Rare desert lions known as ‘five musketeers’ poisoned in Namibia | Human impact
Namibia is home to a unique population of lions specially adapted for life in the desert. Their thick coat protects them from extreme temperatures and they can survive almost entirely without drinking water. And yet, despite all the hardships of desert life, the greatest danger to these iconic animals is the local human population.
Last week, three lions were poisoned and killed by local farmers, and now the police, along with the Namibian Ministry of Environment and Tourism, are looking for the culprits. Not only is killing these protected lions illegal, but poisoning wildlife is also extremely harmful to local ecosystems. Last week, for example, more 100 endangered vultures were killed in Botswana after feeding on poisoned lion carcasses.

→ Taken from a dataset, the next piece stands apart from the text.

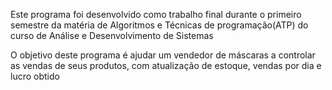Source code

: Este programa foi desenvolvido como trabalho final durante o primeiro semestre da matéria de Algoritmos e Técnicas de programação(ATP) do curso de Análise e Desenvolvimento de Sistemas

O objetivo deste programa é ajudar um vendedor de máscaras a controlar as vendas de seus produtos, com atualização de estoque, vendas por dia
e lucro obtido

No arrests have yet been made in connection with the lion killings, but government officials have said those responsible will be charged with illegal killing of protected game. “The ministry condemns this illegal activity…and those involved will face the wrath of the law,” the country’s spokesman said. Minister of Environment and Tourism, Pohamba Shifeta, this week.
Namibia’s big cats are of particular importance to Dr. Philip “Flip” Stander, founder of the Desert Lion Trust. His organization is dedicated to protecting and expanding Namibia’s lion populations, recently estimated at just 150 individuals. But more lions can mean more conflict with humans, so Stander is also committed to fostering peaceful relationships between cats and local farmers.
To that end, the group works to educate communities about these predators, promoting strategies such as the use of bright lights, loud noises and even fireworks to keep animals away from livestock. They also engage with safari operators to encourage lion-focused tourism, which brings in funds to support local villages. This way they hope to prevent incidents like last week’s poisoning.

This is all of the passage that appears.